>>>

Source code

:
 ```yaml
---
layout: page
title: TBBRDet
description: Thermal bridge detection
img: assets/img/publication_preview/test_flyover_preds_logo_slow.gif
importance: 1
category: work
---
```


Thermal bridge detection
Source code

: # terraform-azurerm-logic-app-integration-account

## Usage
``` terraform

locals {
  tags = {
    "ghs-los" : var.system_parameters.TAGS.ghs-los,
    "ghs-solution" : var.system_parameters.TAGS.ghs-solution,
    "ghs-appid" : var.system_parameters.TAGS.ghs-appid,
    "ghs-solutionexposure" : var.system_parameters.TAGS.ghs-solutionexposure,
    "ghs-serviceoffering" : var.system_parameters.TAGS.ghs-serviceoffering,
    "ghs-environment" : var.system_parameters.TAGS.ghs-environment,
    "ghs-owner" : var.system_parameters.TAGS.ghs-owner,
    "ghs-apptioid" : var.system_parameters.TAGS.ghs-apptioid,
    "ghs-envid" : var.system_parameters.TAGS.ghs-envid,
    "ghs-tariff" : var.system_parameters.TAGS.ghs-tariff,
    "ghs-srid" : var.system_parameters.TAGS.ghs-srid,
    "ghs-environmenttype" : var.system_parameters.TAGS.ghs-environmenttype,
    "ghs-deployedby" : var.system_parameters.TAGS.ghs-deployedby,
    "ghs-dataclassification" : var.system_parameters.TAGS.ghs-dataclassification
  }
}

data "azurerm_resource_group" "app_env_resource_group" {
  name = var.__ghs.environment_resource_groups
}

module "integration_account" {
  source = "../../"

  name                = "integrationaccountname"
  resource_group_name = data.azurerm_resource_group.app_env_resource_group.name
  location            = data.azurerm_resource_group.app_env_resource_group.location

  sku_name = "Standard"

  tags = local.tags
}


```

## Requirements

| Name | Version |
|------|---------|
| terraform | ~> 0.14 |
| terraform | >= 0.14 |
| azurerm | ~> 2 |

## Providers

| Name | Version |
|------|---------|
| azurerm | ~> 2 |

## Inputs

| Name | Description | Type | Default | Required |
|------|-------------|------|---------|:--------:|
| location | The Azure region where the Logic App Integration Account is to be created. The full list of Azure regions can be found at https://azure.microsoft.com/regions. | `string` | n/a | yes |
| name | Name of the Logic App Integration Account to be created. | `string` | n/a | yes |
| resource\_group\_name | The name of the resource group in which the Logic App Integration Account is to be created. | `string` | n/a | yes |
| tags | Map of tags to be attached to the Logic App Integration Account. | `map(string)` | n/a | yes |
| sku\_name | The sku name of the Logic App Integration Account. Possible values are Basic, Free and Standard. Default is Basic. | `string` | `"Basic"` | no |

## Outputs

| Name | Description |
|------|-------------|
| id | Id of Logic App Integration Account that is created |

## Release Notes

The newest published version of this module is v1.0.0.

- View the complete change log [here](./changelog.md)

<<<

**EXERCISE DIRECTIONS:** Restate the records above word for word, omitting nothing.

**EXERCISE SOLUTION:**
Source code

:
 ```yaml
---
layout: page
title: TBBRDet
description: Thermal bridge detection
img: assets/img/publication_preview/test_flyover_preds_logo_slow.gif
importance: 1
category: work
---
```


Thermal bridge detection
Source code

: # terraform-azurerm-logic-app-integration-account

## Usage
``` terraform

locals {
  tags = {
    "ghs-los" : var.system_parameters.TAGS.ghs-los,
    "ghs-solution" : var.system_parameters.TAGS.ghs-solution,
    "ghs-appid" : var.system_parameters.TAGS.ghs-appid,
    "ghs-solutionexposure" : var.system_parameters.TAGS.ghs-solutionexposure,
    "ghs-serviceoffering" : var.system_parameters.TAGS.ghs-serviceoffering,
    "ghs-environment" : var.system_parameters.TAGS.ghs-environment,
    "ghs-owner" : var.system_parameters.TAGS.ghs-owner,
    "ghs-apptioid" : var.system_parameters.TAGS.ghs-apptioid,
    "ghs-envid" : var.system_parameters.TAGS.ghs-envid,
    "ghs-tariff" : var.system_parameters.TAGS.ghs-tariff,
    "ghs-srid" : var.system_parameters.TAGS.ghs-srid,
    "ghs-environmenttype" : var.system_parameters.TAGS.ghs-environmenttype,
    "ghs-deployedby" : var.system_parameters.TAGS.ghs-deployedby,
    "ghs-dataclassification" : var.system_parameters.TAGS.ghs-dataclassification
  }
}

data "azurerm_resource_group" "app_env_resource_group" {
  name = var.__ghs.environment_resource_groups
}

module "integration_account" {
  source = "../../"

  name                = "integrationaccountname"
  resource_group_name = data.azurerm_resource_group.app_env_resource_group.name
  location            = data.azurerm_resource_group.app_env_resource_group.location

  sku_name = "Standard"

  tags = local.tags
}


```

## Requirements

| Name | Version |
|------|---------|
| terraform | ~> 0.14 |
| terraform | >= 0.14 |
| azurerm | ~> 2 |

## Providers

| Name | Version |
|------|---------|
| azurerm | ~> 2 |

## Inputs

| Name | Description | Type | Default | Required |
|------|-------------|------|---------|:--------:|
| location | The Azure region where the Logic App Integration Account is to be created. The full list of Azure regions can be found at https://azure.microsoft.com/regions. | `string` | n/a | yes |
| name | Name of the Logic App Integration Account to be created. | `string` | n/a | yes |
| resource\_group\_name | The name of the resource group in which the Logic App Integration Account is to be created. | `string` | n/a | yes |
| tags | Map of tags to be attached to the Logic App Integration Account. | `map(string)` | n/a | yes |
| sku\_name | The sku name of the Logic App Integration Account. Possible values are Basic, Free and Standard. Default is Basic. | `string` | `"Basic"` | no |

## Outputs

| Name | Description |
|------|-------------|
| id | Id of Logic App Integration Account that is created |

## Release Notes

The newest published version of this module is v1.0.0.

- View the complete change log [here](./changelog.md)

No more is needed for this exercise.